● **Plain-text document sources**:
• • • •

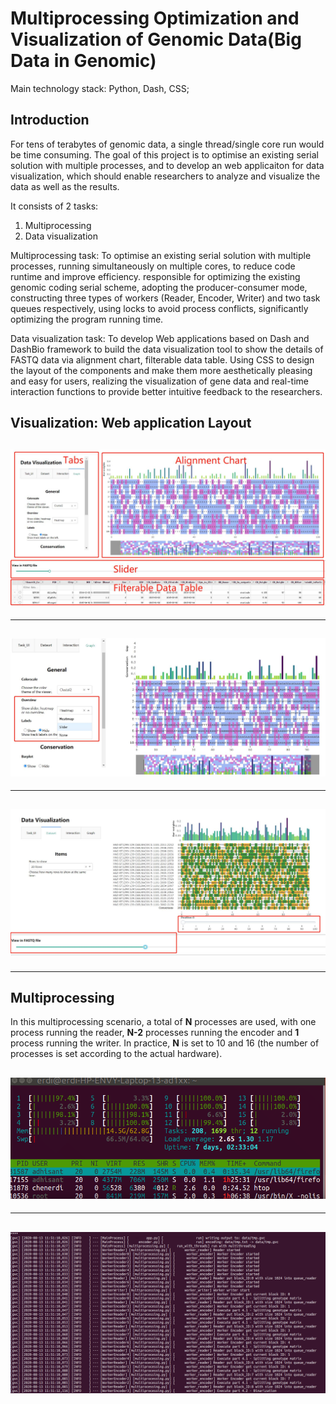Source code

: # Multiprocessing Optimization and Visualization of Genomic Data(Big Data in Genomic)
Main technology stack: Python, Dash, CSS;

## Introduction

For tens of terabytes of genomic data, a single thread/single core run would be time consuming. The goal of this project is to optimise an existing serial solution with multiple processes, and to develop an web applicaiton for data visualization, which should enable researchers to analyze and visualize the data as well as the results.

It consists of 2 tasks:
  1. Multiprocessing
  2. Data visualization
  
Multiprocessing task: To optimise an existing serial solution with multiple processes, running simultaneously on multiple cores, to reduce code runtime and improve efficiency.
responsible for optimizing the existing genomic coding serial scheme, adopting the producer-consumer mode, constructing three types of workers (Reader, Encoder, Writer) and two task queues respectively, using locks to avoid process conflicts, significantly optimizing the program running time.

Data visualization task: To develop Web applications based on Dash and DashBio framework to build the data visualization tool to show the details of FASTQ data via alignment chart, filterable data table. Using CSS to design the layout of the components and make them more aesthetically pleasing and easy for users, realizing the visualization of gene data and real-time interaction functions to provide better intuitive feedback to the researchers.



## Visualization: Web application Layout
![Web application Layout](https://github.com/ChenErdi/Multiprocessing/blob/master/imgs/Layout.jpg)
---
---

![Drop-down](https://github.com/ChenErdi/Multiprocessing/blob/master/imgs/drop-down_heatmap.jpg)
---
---

![Sliders](https://github.com/ChenErdi/Multiprocessing/blob/master/imgs/Sliders.jpg)
---
---

## Multiprocessing
In this multiprocessing scenario, a total of **N** processes are used, with one process running the reader, **N-2** processes running the encoder and **1** process running the writer.
In practice, **N** is set to 10 and 16 (the number of processes is set according to the actual hardware).

![Cores number: **N=10**](https://github.com/ChenErdi/Multiprocessing/blob/master/core.png)
---
---
![Multiprocessing start: **N=10**](https://github.com/ChenErdi/Multiprocessing/blob/master/process_start.png)
---
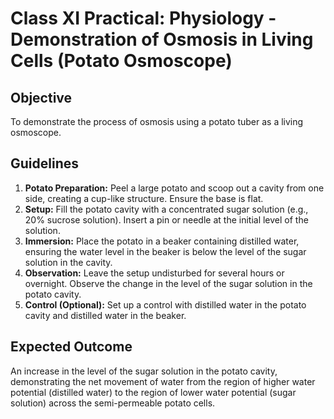 # Class XI Practical: Physiology - Demonstration of Osmosis in Living Cells (Potato Osmoscope)

## Objective
To demonstrate the process of osmosis using a potato tuber as a living osmoscope.

## Guidelines
1.  **Potato Preparation:** Peel a large potato and scoop out a cavity from one side, creating a cup-like structure. Ensure the base is flat.
2.  **Setup:** Fill the potato cavity with a concentrated sugar solution (e.g., 20% sucrose solution). Insert a pin or needle at the initial level of the solution.
3.  **Immersion:** Place the potato in a beaker containing distilled water, ensuring the water level in the beaker is below the level of the sugar solution in the cavity.
4.  **Observation:** Leave the setup undisturbed for several hours or overnight. Observe the change in the level of the sugar solution in the potato cavity.
5.  **Control (Optional):** Set up a control with distilled water in the potato cavity and distilled water in the beaker.

## Expected Outcome
An increase in the level of the sugar solution in the potato cavity, demonstrating the net movement of water from the region of higher water potential (distilled water) to the region of lower water potential (sugar solution) across the semi-permeable potato cells.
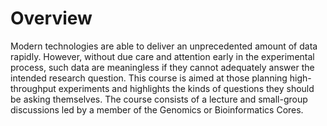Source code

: # Overview

Modern technologies are able to deliver an unprecedented amount of data rapidly. However, without due care and attention early in the experimental process, such data are meaningless if they cannot adequately answer the intended research question. This course is aimed at those planning high-throughput experiments and highlights the kinds of questions they should be asking themselves. The course consists of a lecture and small-group discussions led by a member of the Genomics or Bioinformatics Cores.

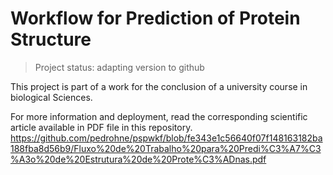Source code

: <h1> Workflow for Prediction of Protein Structure </h1>

> Project status: adapting version to github

This project is part of a work for the conclusion of a university course in biological Sciences.

For more information and deployment, read the corresponding scientific article available in PDF file in this repository.
https://github.com/pedrohne/pspwkf/blob/fe343e1c56640f07f148163182ba188fba8d56b9/Fluxo%20de%20Trabalho%20para%20Predi%C3%A7%C3%A3o%20de%20Estrutura%20de%20Prote%C3%ADnas.pdf

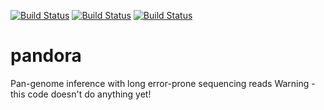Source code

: [![Build Status](https://travis-ci.org/rmnorris/pandora.svg?branch=master)](https://travis-ci.org/rmnorris/pandora)
[![Build Status](https://travis-ci.com/rmnorris/pandora.svg?token=mxzxNwUzHrkcpsL2i7zU&branch=master)](https://travis-ci.com/rmnorris/pandora)
[![Build Status](https://travis-ci.com/rmnorris/pandora.svg?token=mxzxNwUzHrkcpsL2i7zU&branch=dev)](https://travis-ci.com/rmnorris/pandora)

# pandora
Pan-genome inference with long error-prone sequencing reads
Warning - this code doesn't do anything yet!
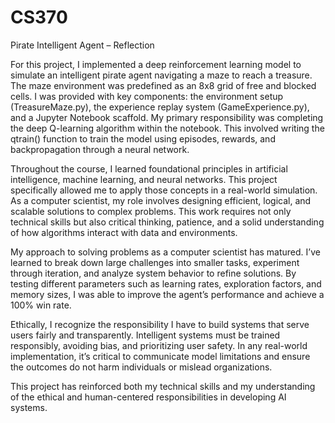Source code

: # CS370

Pirate Intelligent Agent – Reflection

For this project, I implemented a deep reinforcement learning model to simulate an intelligent pirate agent navigating a maze to reach a treasure. The maze environment was predefined as an 8x8 grid of free and blocked cells. I was provided with key components: the environment setup (TreasureMaze.py), the experience replay system (GameExperience.py), and a Jupyter Notebook scaffold. My primary responsibility was completing the deep Q-learning algorithm within the notebook. This involved writing the qtrain() function to train the model using episodes, rewards, and backpropagation through a neural network.

Throughout the course, I learned foundational principles in artificial intelligence, machine learning, and neural networks. This project specifically allowed me to apply those concepts in a real-world simulation. As a computer scientist, my role involves designing efficient, logical, and scalable solutions to complex problems. This work requires not only technical skills but also critical thinking, patience, and a solid understanding of how algorithms interact with data and environments.

My approach to solving problems as a computer scientist has matured. I’ve learned to break down large challenges into smaller tasks, experiment through iteration, and analyze system behavior to refine solutions. By testing different parameters such as learning rates, exploration factors, and memory sizes, I was able to improve the agent’s performance and achieve a 100% win rate.

Ethically, I recognize the responsibility I have to build systems that serve users fairly and transparently. Intelligent systems must be trained responsibly, avoiding bias, and prioritizing user safety. In any real-world implementation, it’s critical to communicate model limitations and ensure the outcomes do not harm individuals or mislead organizations.

This project has reinforced both my technical skills and my understanding of the ethical and human-centered responsibilities in developing AI systems.

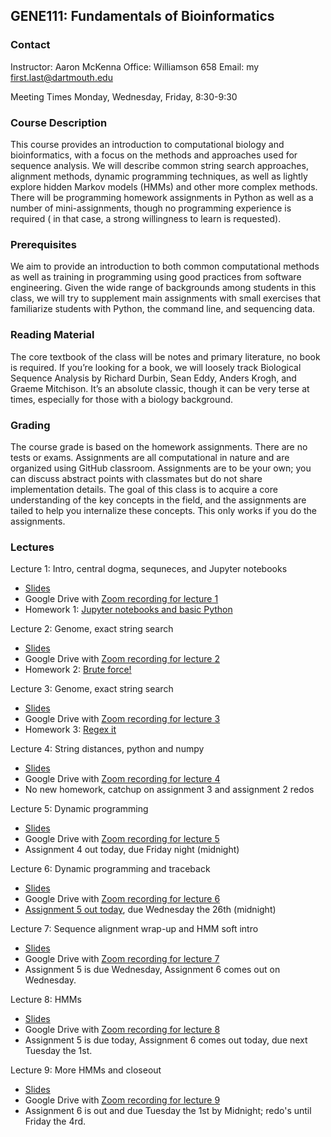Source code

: ## GENE111: Fundamentals of Bioinformatics 

### Contact
Instructor: Aaron McKenna
Office: Williamson 658
Email: my first.last@dartmouth.edu

Meeting Times
Monday, Wednesday, Friday, 8:30-9:30

### Course Description

This course provides an introduction to computational biology and bioinformatics, with a focus on the methods and approaches used for sequence analysis. We will describe common string search approaches, alignment methods, dynamic programming techniques, as well as lightly explore hidden Markov models (HMMs) and other more complex methods. There will be programming homework assignments in Python as well as a number of mini-assignments, though no programming experience is required ( in that case, a strong willingness to learn is requested).

### Prerequisites

We aim to provide an introduction to both common computational methods as well as training in programming using good practices from software engineering. Given the wide range of backgrounds among students in this class, we will try to supplement main assignments with small exercises that familiarize students with Python, the command line, and sequencing data. 

### Reading Material

The core textbook of the class will be notes and primary literature, no book is required. If you’re looking for a book, we will loosely track Biological Sequence Analysis by Richard Durbin, Sean Eddy, Anders Krogh, and Graeme Mitchison. It’s an absolute classic, though it can be very terse at times, especially for those with a biology background. 

### Grading

The course grade is based on the homework assignments. There are no tests or exams. Assignments are all computational in nature and are organized using GitHub classroom. Assignments are to be your own; you can discuss abstract points with classmates but do not share implementation details. The goal of this class is to acquire a core understanding of the key concepts in the field, and the assignments are tailed to help you internalize these concepts. This only works if you do the assignments.

### Lectures 

Lecture 1: Intro, central dogma, sequneces, and Jupyter notebooks
 - [Slides](https://drive.google.com/file/d/17OrOEJ2eIyW2IfhpOdYHZ0g4USaIHlF2/view?usp=sharing)
 - Google Drive with [Zoom recording for lecture 1](https://drive.google.com/file/d/1LWSG9G_D_2V2ExfsqqmTjATLNAUYJO0n/view?usp=sharing)
 - Homework 1: [Jupyter notebooks and basic Python](https://github.com/mckennalab/gene111/blob/main/assignments/assignment_1/Assignment_1.ipynb)

Lecture 2: Genome, exact string search
 - [Slides](https://drive.google.com/file/d/1B2IdwqiuvFdFkj9cgYqFQ40f09ctKGO0/view?usp=sharing)
 - Google Drive with [Zoom recording for lecture 2](https://drive.google.com/file/d/1l1MGsvbaW2-dHU_d6KxSuhGPZqrtZ8Jn/view?usp=sharing)
 - Homework 2: [Brute force!](https://github.com/mckennalab/gene111/blob/main/assignments/assignment_2/assignment_2.ipynb)

Lecture 3: Genome, exact string search
 - [Slides](https://drive.google.com/file/d/1Xw-v3wcMqLHhAcz0r9dH9DGnCEovwdIV/view?usp=sharing)
 - Google Drive with [Zoom recording for lecture 3](https://drive.google.com/file/d/1wWD-39Fd608-bAbNLjwSRkskXFXz-OyQ/view?usp=sharing)
 - Homework 3: [Regex it](https://github.com/mckennalab/gene111/blob/main/assignments/assignment_3/assignment_3.ipynb)

Lecture 4: String distances, python and numpy
 - [Slides](https://github.com/mckennalab/gene111/blob/main/lectures/lecture_4/lecture_4.ipynb)
 - Google Drive with [Zoom recording for lecture 4](https://drive.google.com/file/d/1WQtQ24jLDIEU28rv3mPBfreFDw5gakXo/view?usp=sharing)
 - No new homework, catchup on assignment 3 and assignment 2 redos

Lecture 5: Dynamic programming
 - [Slides](https://github.com/mckennalab/gene111/blob/main/lectures/lecture_5/Lecture_5.ipynb)
 - Google Drive with [Zoom recording for lecture 5](https://drive.google.com/file/d/19EeqURREg5_ScBPaAPvBfoe2gp78lxIY/view?usp=sharing)
 - Assignment 4 out today, due Friday night (midnight)

Lecture 6: Dynamic programming and traceback
 - [Slides](https://github.com/mckennalab/gene111/blob/main/lectures/lecture_6/lecture_6.ipynb)
 - Google Drive with [Zoom recording for lecture 6](https://drive.google.com/file/d/1QAfjtP64xo3ujDb1VC6Z6zI2vK5Xt8y-/view?usp=sharing)
 - [Assignment 5 out today](https://github.com/mckennalab/gene111/tree/main/assignments/assignment_5), due Wednesday the 26th (midnight)

Lecture 7: Sequence alignment wrap-up and HMM soft intro
 - [Slides](https://github.com/mckennalab/gene111/blob/main/lectures/lecture_7/lecture_7.ipynb)
 - Google Drive with [Zoom recording for lecture 7](https://drive.google.com/file/d/1ZCh9toB79fFMd1MRVvpoC0VA08OoIQz1/view?usp=sharing)
 - Assignment 5 is due Wednesday, Assignment 6 comes out on Wednesday.

Lecture 8: HMMs
 - [Slides](https://github.com/mckennalab/gene111/blob/main/lectures/lecture_8/lecture_8.ipynb)
 - Google Drive with [Zoom recording for lecture 8](https://drive.google.com/file/d/1e2KAQ4TBj1UqlC4Xn0lBamGYwkcL48ym/view?usp=sharing)
 - Assignment 5 is due today, Assignment 6 comes out today, due next Tuesday the 1st.

Lecture 9: More HMMs and closeout
 - [Slides](https://github.com/mckennalab/gene111/blob/main/lectures/lecture_9/lecture_9.ipynb)
 - Google Drive with [Zoom recording for lecture 9](https://drive.google.com/file/d/1Rn3IejtNINVHHIVU8ITbeRQFVXoTnvwI/view?usp=sharing)
 - Assignment 6 is out and due Tuesday the 1st by Midnight; redo's until Friday the 4rd.
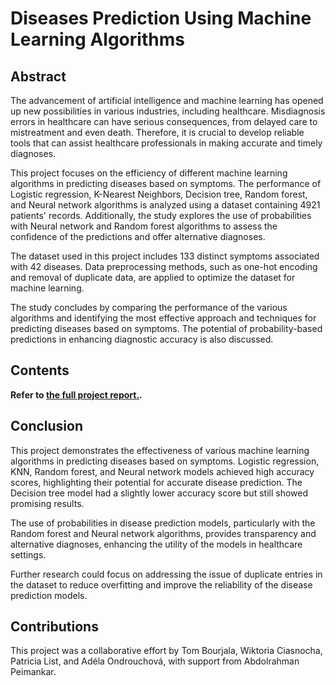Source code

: # Diseases Prediction Using Machine Learning Algorithms

## Abstract

The advancement of artificial intelligence and machine learning has opened up new possibilities in various industries, including healthcare. Misdiagnosis errors in healthcare can have serious consequences, from delayed care to mistreatment and even death. Therefore, it is crucial to develop reliable tools that can assist healthcare professionals in making accurate and timely diagnoses.

This project focuses on the efficiency of different machine learning algorithms in predicting diseases based on symptoms. The performance of Logistic regression, K-Nearest Neighbors, Decision tree, Random forest, and Neural network algorithms is analyzed using a dataset containing 4921 patients' records. Additionally, the study explores the use of probabilities with Neural network and Random forest algorithms to assess the confidence of the predictions and offer alternative diagnoses.

The dataset used in this project includes 133 distinct symptoms associated with 42 diseases. Data preprocessing methods, such as one-hot encoding and removal of duplicate data, are applied to optimize the dataset for machine learning.

The study concludes by comparing the performance of the various algorithms and identifying the most effective approach and techniques for predicting diseases based on symptoms. The potential of probability-based predictions in enhancing diagnostic accuracy is also discussed.

## Contents

**Refer to [the full project report.](https://github.com/tom-bourjala/SDU-ML-DSP/blob/main/Applied_Machine_Learning_Report_Disease_Prediction.pdf).**

## Conclusion

This project demonstrates the effectiveness of various machine learning algorithms in predicting diseases based on symptoms. Logistic regression, KNN, Random forest, and Neural network models achieved high accuracy scores, highlighting their potential for accurate disease prediction. The Decision tree model had a slightly lower accuracy score but still showed promising results.

The use of probabilities in disease prediction models, particularly with the Random forest and Neural network algorithms, provides transparency and alternative diagnoses, enhancing the utility of the models in healthcare settings.

Further research could focus on addressing the issue of duplicate entries in the dataset to reduce overfitting and improve the reliability of the disease prediction models.

## Contributions

This project was a collaborative effort by Tom Bourjala, Wiktoria Ciasnocha, Patricia List, and Adéla Ondrouchová, with support from Abdolrahman Peimankar.
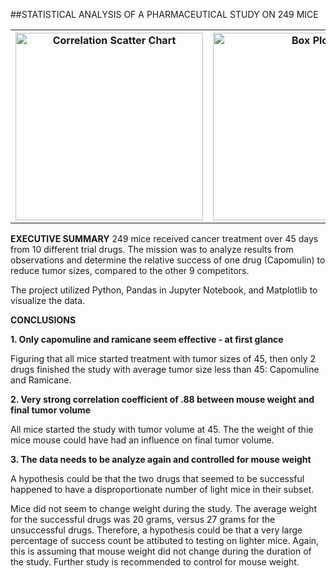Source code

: ##STATISTICAL ANALYSIS OF A PHARMACEUTICAL STUDY ON 249 MICE
 
 <table style="width:100%">
  <tr valign="top">
    <th><img height="300" alt="Correlation Scatter Chart" src="https://github.com/kennethcandersen/pharmaceutical-effectiveness-analysis/blob/main/chart-exports/correlation_scatter_chart.png"></th>
    <th><img height="300" alt="Box Plot" src="hhttps://github.com/kennethcandersen/pharmaceutical-effectiveness-analysis/blob/main/chart-exports/box-plots.png"></th>
    <th><img height="300" alt="Bar Chart With Code" src="https://github.com/kennethcandersen/pharmaceutical-effectiveness-analysis/blob/main/chart-exports/bar-chart.png"></th>
  </tr>
</table> 

**EXECUTIVE SUMMARY**
249 mice received cancer treatment over 45 days from 10 different trial drugs. The mission was to analyze results from observations and determine the relative success of one drug (Capomulin) to reduce tumor sizes, compared to the other 9 competitors. 

The project utilized Python, Pandas in Jupyter Notebook, and Matplotlib to visualize the data. 

**CONCLUSIONS**
  
**1. Only capomuline and ramicane seem effective - at first glance** 

Figuring that all mice started treatment with tumor sizes of 45, then only 2 drugs finished the study with average tumor size less than 45: Capomuline and Ramicane.

**2. Very strong correlation coefficient of .88 between mouse weight and final tumor volume**

All mice started the study with tumor volume at 45. The the weight of thie mice mouse could have had an influence on final tumor volume.

**3. The data needs to be analyze again and controlled for mouse weight**

A hypothesis could be that the two drugs that seemed to be successful happened to have a disproportionate number of light mice in their subset.

Mice did not seem to change weight during the study. The average weight for the successful drugs was 20 grams, versus 27 grams for the unsuccessful drugs. Therefore, a
hypothesis could be that a very large percentage of success count be attibuted to testing on lighter mice. Again, this is assuming that mouse weight did not change during the
duration of the study. Further study is recommended to control for mouse weight.



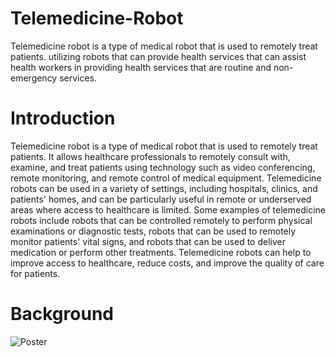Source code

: # Telemedicine-Robot
Telemedicine robot is a type of medical robot that is used to remotely treat patients. utilizing robots that can provide health services that can assist health workers in providing health services that are routine and non-emergency services. 

# Introduction 

Telemedicine robot is a type of medical robot that is used to remotely treat patients. It allows healthcare professionals to remotely consult with, examine, and treat patients using technology such as video conferencing, remote monitoring, and remote control of medical equipment. Telemedicine robots can be used in a variety of settings, including hospitals, clinics, and patients' homes, and can be particularly useful in remote or underserved areas where access to healthcare is limited. Some examples of telemedicine robots include robots that can be controlled remotely to perform physical examinations or diagnostic tests, robots that can be used to remotely monitor patients' vital signs, and robots that can be used to deliver medication or perform other treatments. Telemedicine robots can help to improve access to healthcare, reduce costs, and improve the quality of care for patients.

# Background


![Poster](https://user-images.githubusercontent.com/110273737/217453380-72eb0eb9-579d-4853-acf4-40590a359382.png)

• • • •

● **AIM OF THE TASK**:
Nothing but the lines from the one with "version to github" up to and including the one with "Pirate Intelligent Agent – Reflection" should be printed, exactly as they read above. Please keep the pictures out.

● **OUTPUT OF THE EXERCISE**:
> Project status: adapting version to github

This project is part of a work for the conclusion of a university course in biological Sciences.

For more information and deployment, read the corresponding scientific article available in PDF file in this repository.
https://github.com/pedrohne/pspwkf/blob/fe343e1c56640f07f148163182ba188fba8d56b9/Fluxo%20de%20Trabalho%20para%20Predi%C3%A7%C3%A3o%20de%20Estrutura%20de%20Prote%C3%ADnas.pdf

Source code

: [![Build Status](https://travis-ci.org/rmnorris/pandora.svg?branch=master)](https://travis-ci.org/rmnorris/pandora)
[![Build Status](https://travis-ci.com/rmnorris/pandora.svg?token=mxzxNwUzHrkcpsL2i7zU&branch=master)](https://travis-ci.com/rmnorris/pandora)
[![Build Status](https://travis-ci.com/rmnorris/pandora.svg?token=mxzxNwUzHrkcpsL2i7zU&branch=dev)](https://travis-ci.com/rmnorris/pandora)

# pandora
Pan-genome inference with long error-prone sequencing reads
Warning - this code doesn't do anything yet!
Source code

: # CS370

Pirate Intelligent Agent – Reflection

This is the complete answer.